Stored entries:
::::::

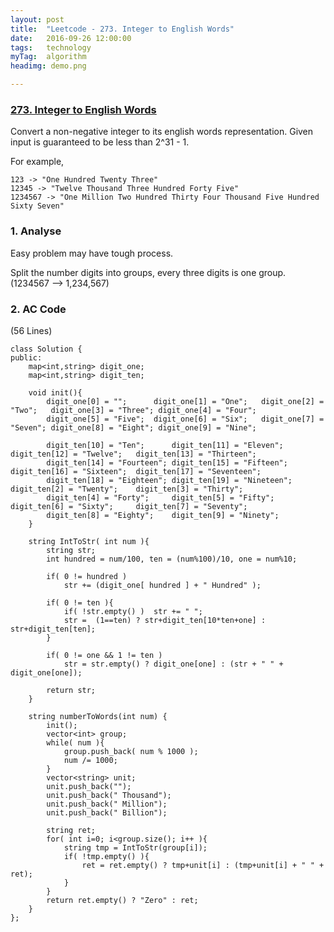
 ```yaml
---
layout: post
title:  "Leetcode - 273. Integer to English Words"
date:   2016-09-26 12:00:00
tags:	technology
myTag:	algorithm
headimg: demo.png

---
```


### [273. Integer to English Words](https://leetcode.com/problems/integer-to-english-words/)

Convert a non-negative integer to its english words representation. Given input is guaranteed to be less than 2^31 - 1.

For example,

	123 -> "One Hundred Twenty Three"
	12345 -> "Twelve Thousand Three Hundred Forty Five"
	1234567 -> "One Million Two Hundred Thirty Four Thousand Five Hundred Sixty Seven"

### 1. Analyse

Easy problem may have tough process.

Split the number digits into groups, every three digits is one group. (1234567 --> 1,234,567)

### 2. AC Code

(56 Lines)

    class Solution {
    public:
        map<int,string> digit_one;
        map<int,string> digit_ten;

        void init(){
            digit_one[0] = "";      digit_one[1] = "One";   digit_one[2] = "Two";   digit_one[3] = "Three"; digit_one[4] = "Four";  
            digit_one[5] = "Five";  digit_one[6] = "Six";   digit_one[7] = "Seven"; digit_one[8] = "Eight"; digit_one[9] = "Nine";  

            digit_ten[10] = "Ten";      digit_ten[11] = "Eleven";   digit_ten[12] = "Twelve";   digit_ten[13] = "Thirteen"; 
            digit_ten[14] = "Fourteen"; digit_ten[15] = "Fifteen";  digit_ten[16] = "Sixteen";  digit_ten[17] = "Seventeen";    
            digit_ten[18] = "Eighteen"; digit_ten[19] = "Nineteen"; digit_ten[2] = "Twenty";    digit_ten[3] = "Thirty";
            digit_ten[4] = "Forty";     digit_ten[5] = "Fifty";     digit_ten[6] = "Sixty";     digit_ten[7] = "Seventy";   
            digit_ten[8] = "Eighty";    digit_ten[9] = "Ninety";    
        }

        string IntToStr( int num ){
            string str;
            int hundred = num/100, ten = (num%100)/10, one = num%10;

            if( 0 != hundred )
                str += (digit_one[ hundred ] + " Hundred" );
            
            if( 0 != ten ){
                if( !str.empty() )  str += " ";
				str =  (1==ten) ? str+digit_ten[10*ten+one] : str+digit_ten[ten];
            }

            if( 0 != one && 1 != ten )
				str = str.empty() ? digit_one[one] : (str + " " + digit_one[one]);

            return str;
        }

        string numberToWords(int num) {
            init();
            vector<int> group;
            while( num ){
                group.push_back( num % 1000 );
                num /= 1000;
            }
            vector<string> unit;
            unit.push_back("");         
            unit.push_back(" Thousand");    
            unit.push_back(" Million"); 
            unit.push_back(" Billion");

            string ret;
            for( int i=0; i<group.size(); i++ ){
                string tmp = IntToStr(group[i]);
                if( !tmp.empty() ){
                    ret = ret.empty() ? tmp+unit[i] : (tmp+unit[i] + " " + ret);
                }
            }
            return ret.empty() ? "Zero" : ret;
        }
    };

::::::

EXERCISE:
Pick out each line above that includes "Twenty" and show it.

COMPLETED EXERCISE:
	123 -> "One Hundred Twenty Three"
            digit_ten[18] = "Eighteen"; digit_ten[19] = "Nineteen"; digit_ten[2] = "Twenty";    digit_ten[3] = "Thirty";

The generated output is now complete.